You can now create docx using python-docx in previous post. This time, as an application of this, I tried to get the result of diff. I will also expose it with the meaning of a memorandum. I hope it will be helpful for those who think about managing the difference information of files.

Operating environment

It is a system that is premised on taking a diff on Cygwin (laugh), so I checked it in the following environment.

Cygwin (32bit) / on Windows10
python2.7
python_docx-0.8.6-py2.7

For installation of python-docx, etc., see [python_docx article here](http://qiita.com/GDaigo/items/d5b46fc43c6250dd61b1#python-docx%E3%81%AE%E3%82%A4%E3%83% B3% E3% 82% B9% E3% 83% 88% E3% 83% BC% E3% 83% AB) may also be helpful.

What to do with diff

The usage of diff, which is the target analysis this time, is limited to the following.

Use the -u command to take the difference
The message is in English

Basically, it is assumed to be used in "diff -r -u3 <target 1> <target 2>". Just change the number after u, or compare the files alone instead of -r and it should probably work. Also, if the message is in Japanese, it must be temporarily in English as "export LANG = en_US".

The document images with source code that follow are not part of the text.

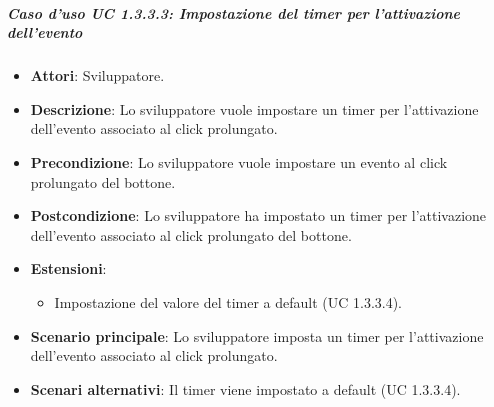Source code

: \subparagraph{Caso d'uso UC 1.3.3.3: Impostazione del timer per l'attivazione dell'evento}

\FloatBarrier
\begin{itemize}
\item\textbf{Attori}: Sviluppatore.
\item\textbf{Descrizione}: Lo sviluppatore vuole impostare un timer per l'attivazione dell'evento associato al click prolungato.
\item\textbf{Precondizione}: Lo sviluppatore vuole impostare un evento al click prolungato del bottone.
\item\textbf{Postcondizione}: Lo sviluppatore ha impostato un timer per l'attivazione dell'evento associato al click prolungato del bottone.
\item \textbf{Estensioni}: 
\begin{itemize}
\item Impostazione del valore del timer a default (UC 1.3.3.4).
\end{itemize}
\item\textbf{Scenario principale}: Lo sviluppatore imposta un timer per l'attivazione dell'evento associato al click prolungato.
\item\textbf{Scenari alternativi}: Il timer viene impostato a default (UC 1.3.3.4).
\end{itemize}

When I actually do it, I get this difference (this is a part of the openssl code)

diff -r -u3 async_old/arch/async_win.c async_new/arch/async_win.c
--- async_old/arch/async_win.c	2017-07-07 08:19:02.000000000 +0900
+++ async_new/arch/async_win.c	2017-07-09 22:58:36.556937300 +0900
@@ -47,7 +47,12 @@
     return 1;
 }
 
-VOID CALLBACK async_start_func_win(PVOID unused)
+VOID CALLBACK async_start_func_win2(PVOID unused)
+{
+    async_start_func();
+}
+
+VOID CALLBACK async_start_func_win3(PVOID unused)
 {
     async_start_func();
 }
 
 Only in async_new/: tst.c

Based on the difference information in this format, the following simple analysis will be performed this time.

Make a csv file by listing the files with differences and the number of lines.
List the files that are only available in either one and make them the same csv file.
Outputs the difference information of each file to dox. Color the differences (optional)

Constitution

This time, I prepared and implemented the following three python files.

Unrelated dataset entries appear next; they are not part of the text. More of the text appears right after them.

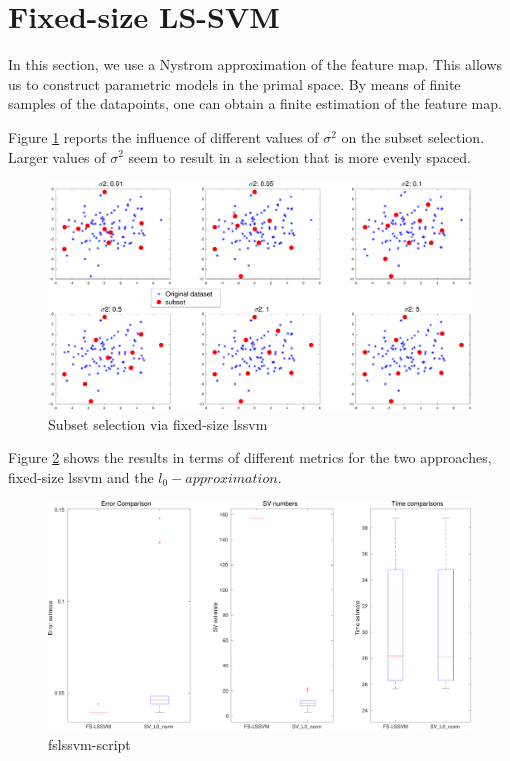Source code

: \documentclass[11pt, a4paper]{article}
\begin{document}
\section{Fixed-size LS-SVM}

In this section, we use a Nystrom approximation of the feature
map. This allows us to construct parametric models in the primal
space. By means of finite samples of the datapoints, one can obtain a
finite estimation of the feature map.

Figure \ref{fig:fslssvm_sig2} reports the influence of different
values of $\sigma^2$ on the subset selection. Larger values of
$\sigma^2$ seem to result in a selection that is more evenly spaced.

\begin{figure}[H]
  \centering
  \includegraphics[scale=.40]{fslssvm_sig2.pdf}
  \caption{Subset selection via fixed-size lssvm}
  \label{fig:fslssvm_sig2}
\end{figure}

Figure \ref{fig:fslssvm_script} shows the results in terms of
different metrics for the two approaches, fixed-size lssvm and the
$l_0-approximation$.

\begin{figure}[H]
  \centering
  \includegraphics[scale=.40]{fslssvm_script.pdf}
  \caption{fslssvm-script}
  \label{fig:fslssvm_script}
\end{figure}
\end{document}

Operate docx using python-docx [SimpleDocxService class (code is here)](http://qiita.com/GDaigo/items/d5b46fc43c6250dd61b1#%E3%82%B5%E3%83%B3 % E3% 83% 97% E3% 83% AB% E3% 82% B3% E3% 83% BC% E3% 83% 89)
ParseDiff class that parses diff files (use the SimpleDocxService class above)
Diff analysis app using ParseDiff class

Of these, the operation of python-docx has already been published as an article, so I will introduce the remaining two here.

Actual code

ParseDiff class that parses diff files

First is the code for the de facto main ParseDiff class, which parses the diff file.

#!/usr/bin/env python
# -*- coding: utf-8 -*-

from docx_simple_service import SimpleDocxService

class ParseDiff:

    def __init__(self, src_codename, diff_name, cvs_name):
        self.FILE_LIST_PATH_INDEX = 0
        self.FILE_LIST_COUNT_INDEX = 1
        self.src_codename = src_codename
        self.input_diffname = diff_name
        self.cvs_name = cvs_name
        self.file_list = []
        self.only_list = []
        self.latect_diff_cnt = 0
        self.docx = None
        self.output_docxname = None
        self.print_message = True #You can make adjustments here to not send a message.

    def set_docx_param(self, docx_name, font_name, font_size, title, title_img):
        self.output_docxname = docx_name
        self.docx = SimpleDocxService()
        self.docx.set_normal_font(font_name, font_size)
        self.docx.add_head(title, 0)
        if title_img != None:
            self.docx.add_picture(title_img, 3.0)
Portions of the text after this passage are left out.